J’avais décidé de faire une pause dans mes mémoires, mais ce que je pressentais s’est produit hier : le Prince-Président est désormais l’Empereur Napoléon III … Les Français sont fous ! Où cela va-t-il nous mener ?

Napoléon III - Empereur des Français


(…)

Pour mes 60 ans, ma chère Jeanne m’a fait une surprise : elle m’a amené à Laval et là m’a présenté à un homme qui nous a proposé à elle et moi de nous tirer le portrait. Evidemment, j’ai râlé en disant à Jeanne que ce n’était pas de mon âge et que ces « photographies » n’allaient que montrer à ma postérité la décrépitude de mon corps vieilli. Le petit Eugène était dans le coup et c’est je crois lui qui a tout organisé. Il n’a que 15 ans, mais je le crois assez débrouillard. Je me souviens qu’à son âge, l’Empire cédait sa place à un retour des Bourbons. Peut-être cela se reproduira-t-il ?

Jean Girault (1800-1878)

Jeanne Gaudinière (1807-1871)


(…)

1871 : une date que je n’oublierai jamais. Ce matin à une heure et demie, Jeanne nous a quitté. Quand je pense que je n’ai même pas eu le temps de lui souhaiter un bon anniversaire ! Elle était en effet née le 22 avril 1807 et c’est en ce matin froid du 22 avril 1871 qu’elle est morte.
Je comprends la douleur de mon père en cet instant et pourquoi il n’a pas été lui-même à la mairie pour déclarer le décès de son épouse. Ce sont nos deux amis Louis Ruault, l’instituteur qui a remplacé Jacques Arneau et René Montigny le sacristain, qui s’en sont chargés. Je les en remercie, cette épreuve étant au-dessus de mes forces …

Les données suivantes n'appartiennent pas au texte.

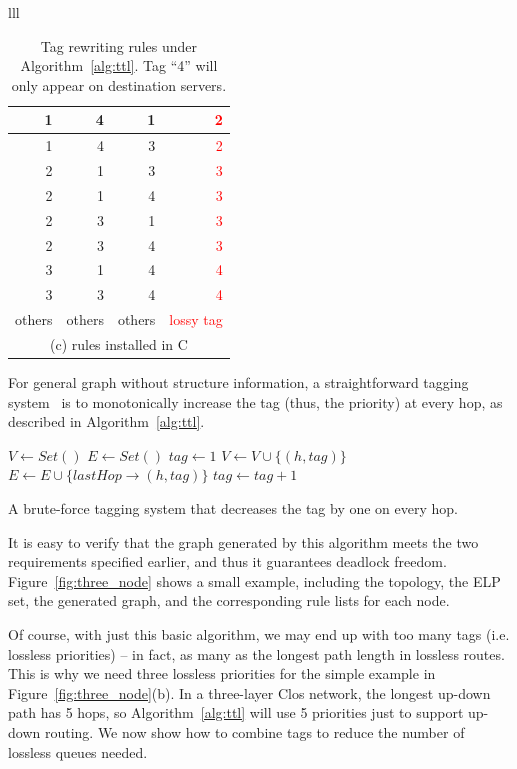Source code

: \begin{table}[t]
\begin{tabular}{lll}
\begin{tabular}{|r|r|r|r|}
			\hline
			\hline
			1 & 4 & 1 & \textcolor{red}{2} \\
			\hline
			1 & 4 & 3 & \textcolor{red}{2} \\
			\hline
			2 & 1 & 3 & \textcolor{red}{3} \\
			\hline
			2 & 1 & 4 & \textcolor{red}{3} \\
			\hline
			2 & 3 & 1 & \textcolor{red}{3} \\
			\hline
			2 & 3 & 4 & \textcolor{red}{3} \\
			\hline
			3 & 1 & 4 & \textcolor{red}{4} \\
			\hline
			3 & 3 & 4 & \textcolor{red}{4} \\
			\hline
			others & others & others & \textcolor{red}{lossy tag} \\
			\hline
			\multicolumn{4}{c}{(c) rules installed in C} \\
		\end{tabular}
	\end{tabular}
	\vspace{-1em}
	\caption{Tag rewriting rules under Algorithm~\ref{alg:ttl}. Tag ``4'' will only appear on destination servers.}
	\vspace{-1em}
	\label{table:tagging_table}
\end{table}

For general graph without structure information, a straightforward tagging
system~\cite{karol2003prevention} is to monotonically increase the tag (thus,
the priority) at every hop, as described in Algorithm~\ref{alg:ttl}.

\begin{algorithm}[t]
	\small
	$V \gets Set()$\;
	$E \gets Set()$\;
	 {
		$tag \gets 1$\;
		 {
			$V \gets V \cup \{(h, tag)\}$\;
			$E \gets E \cup \{lastHop\rightarrow(h, tag)\}$\;
			$tag \gets tag+1$\;
		}
	}
	\;
    \caption{A brute-force tagging system that decreases the tag by one on every hop.}
	\label{alg:ttl}
\end{algorithm}

It is easy to verify that the graph generated by this algorithm meets the two
requirements specified earlier, and thus it guarantees deadlock freedom.
Figure~\ref{fig:three_node} shows a small example, including the topology, the
ELP set, the generated graph, and the corresponding rule
lists for each node.

Of course, with just this basic algorithm, we may end up with too many tags
(i.e. lossless priorities) -- in fact, as many as the longest path length in
lossless routes. This is why we need three lossless priorities for
the simple example in Figure~\ref{fig:three_node}(b). In a three-layer Clos
network, the longest up-down path has 5 hops, so Algorithm~\ref{alg:ttl} will use 5
priorities just to support up-down routing. We now show how to combine tags to
reduce the number of lossless queues needed.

C’est je dois dire le moment le plus triste de ma vie, Dieu ayant fait qu’aucun de mes enfants ne meure en bas âge. Même la chute de Napoléon III ne m’a rien fait ! Ma seule surprise est que c’est la République qui a pris la suite, mais tout n’est pas fini, et il se peut que les rois reviennent une nouvelle fois …
Bon, je vais arrêter là cette brève histoire de ma vie, je laisserai à mes descendants le soin de continuer, s’ils ont l’envie de le faire.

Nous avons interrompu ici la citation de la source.